THE Department of Finance (DoF) has, indeed, done an admirable job of managing economic policy as it pointed out its recent success in controlling inflation, which just a few months ago was running at historically high levels.

But the references made by the DoF to comparative policy actions by previous administrations from more than a decade ago seem curiously diffident, and perhaps unnecessarily confusing to the average consumer.

On Monday, Finance Undersecretary Gil Beltran reported that the current administration needed only 11 months to reduce inflation to below 4 percent, faster than the two previous administrations.

Beltran explained that since 2004, inflation has risen above the 4 percent level four times, twice during the term of former president Gloria Macapagal Arroyo and once during the term of Benigno Aquino 3rd. It took the Arroyo administration 31 months to reduce inflation from 4.1 percent in June 2004 to 3.8 percent in January 2007, and 17 months to lower inflation from 4.6 percent in January 2008 to 3.2 percent in 2009. The Aquino administration needed 13 months to reduce inflation from 4.0 percent to 3.0 percent between January 2011 and February 2012.

The DoF’s report highlighted the present administration’s efforts to reduce retail food prices, which make up a large part of the price “basket” that is used to calculate inflation rates. Under the Duterte administration, importation of some agricultural products has been liberalized, the Agriculture and Trade departments have implemented measures to better monitor and reduce gaps between retail and farmgate prices, and various agencies have been directed to streamline regulations to help make transport and distribution of farm and fishery products more efficient.

What the DoF’s self-congratulations leave out, however, is the rather remarkable fact that it has done much better than simply reducing inflation to “less than 4 percent in 11 months.” It actually took only six months to reduce inflation from a 10-year high of 6.7 percent in September and October of last year to less than half that — 3.0 percent — in April. Inflation did tick upward slightly in May to 3.2 percent, but remains comfortably within the government’s 2.0 to 4.0 percent target range.

So, not only is it a more impressive statistic, it is a great deal more relevant, if the intention of the DoF is to reassure the Filipino people that the present administration has the economy under firm control.

Inflation is the product of many economic factors that the government has little to no direct control over, and the effectiveness of its response to those factors depends on what they are. The two previous administrations faced different economic circumstances than the current one has, which makes comparisons rather pointless.
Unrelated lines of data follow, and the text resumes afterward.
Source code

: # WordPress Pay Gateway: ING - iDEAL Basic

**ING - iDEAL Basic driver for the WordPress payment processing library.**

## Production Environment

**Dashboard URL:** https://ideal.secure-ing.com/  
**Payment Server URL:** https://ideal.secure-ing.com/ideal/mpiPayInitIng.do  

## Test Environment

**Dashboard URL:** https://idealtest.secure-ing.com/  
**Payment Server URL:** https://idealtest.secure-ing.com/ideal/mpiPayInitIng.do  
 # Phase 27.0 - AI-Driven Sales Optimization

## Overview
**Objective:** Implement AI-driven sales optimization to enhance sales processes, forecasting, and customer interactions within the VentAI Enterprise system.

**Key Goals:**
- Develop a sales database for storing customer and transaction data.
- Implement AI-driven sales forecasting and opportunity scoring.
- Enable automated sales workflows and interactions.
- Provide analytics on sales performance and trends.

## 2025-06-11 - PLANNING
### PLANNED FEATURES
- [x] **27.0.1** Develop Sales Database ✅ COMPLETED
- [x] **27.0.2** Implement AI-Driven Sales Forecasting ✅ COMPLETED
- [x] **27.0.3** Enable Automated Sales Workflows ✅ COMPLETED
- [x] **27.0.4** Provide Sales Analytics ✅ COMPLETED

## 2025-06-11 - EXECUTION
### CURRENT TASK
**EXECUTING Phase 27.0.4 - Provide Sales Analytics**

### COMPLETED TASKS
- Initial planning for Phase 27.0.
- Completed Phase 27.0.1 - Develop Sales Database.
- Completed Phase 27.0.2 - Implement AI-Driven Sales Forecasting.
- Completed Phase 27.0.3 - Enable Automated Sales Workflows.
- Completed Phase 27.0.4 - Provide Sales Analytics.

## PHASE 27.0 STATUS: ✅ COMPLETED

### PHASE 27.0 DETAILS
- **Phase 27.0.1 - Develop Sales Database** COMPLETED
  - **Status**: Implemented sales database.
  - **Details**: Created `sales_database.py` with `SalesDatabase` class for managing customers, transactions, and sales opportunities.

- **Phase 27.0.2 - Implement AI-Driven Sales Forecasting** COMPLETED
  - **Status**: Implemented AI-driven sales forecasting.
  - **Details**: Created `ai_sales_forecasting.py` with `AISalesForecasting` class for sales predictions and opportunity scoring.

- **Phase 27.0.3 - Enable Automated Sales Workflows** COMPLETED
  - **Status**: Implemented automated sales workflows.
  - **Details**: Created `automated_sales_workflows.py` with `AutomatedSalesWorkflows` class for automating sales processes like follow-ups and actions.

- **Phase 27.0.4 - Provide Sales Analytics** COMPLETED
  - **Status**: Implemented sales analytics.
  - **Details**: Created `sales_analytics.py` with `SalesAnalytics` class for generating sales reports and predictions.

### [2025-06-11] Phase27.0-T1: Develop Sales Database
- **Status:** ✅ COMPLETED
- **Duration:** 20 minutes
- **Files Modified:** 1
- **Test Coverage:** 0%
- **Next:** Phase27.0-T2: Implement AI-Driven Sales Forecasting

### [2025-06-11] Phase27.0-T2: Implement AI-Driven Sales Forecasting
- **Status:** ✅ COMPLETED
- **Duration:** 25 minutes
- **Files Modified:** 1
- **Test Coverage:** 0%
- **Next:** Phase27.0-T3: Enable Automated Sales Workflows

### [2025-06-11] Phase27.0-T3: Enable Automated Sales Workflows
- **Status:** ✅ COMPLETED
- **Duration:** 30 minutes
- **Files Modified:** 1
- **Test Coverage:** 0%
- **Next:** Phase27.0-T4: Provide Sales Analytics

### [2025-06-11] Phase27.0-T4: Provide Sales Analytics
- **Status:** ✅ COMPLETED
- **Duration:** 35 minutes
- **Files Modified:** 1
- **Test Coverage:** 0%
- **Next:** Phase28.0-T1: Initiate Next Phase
In 2008-2009, for example, the Arroyo administration was contending with the effects of the global financial crisis; slowing economic growth probably had more to do with lowering inflation than any direct measures carried out by policymakers at that time. Likewise, the Aquino administration was beset by historically high oil prices of more than $100 a barrel for most of 2011 and 2012.

What matters is not what previous administrations did in different circumstances, but what the current administration is doing now under the conditions the country presently faces. Helping the public to understand those conditions and how the country’s current leaders are positively responding to them is a much clearer and more useful message.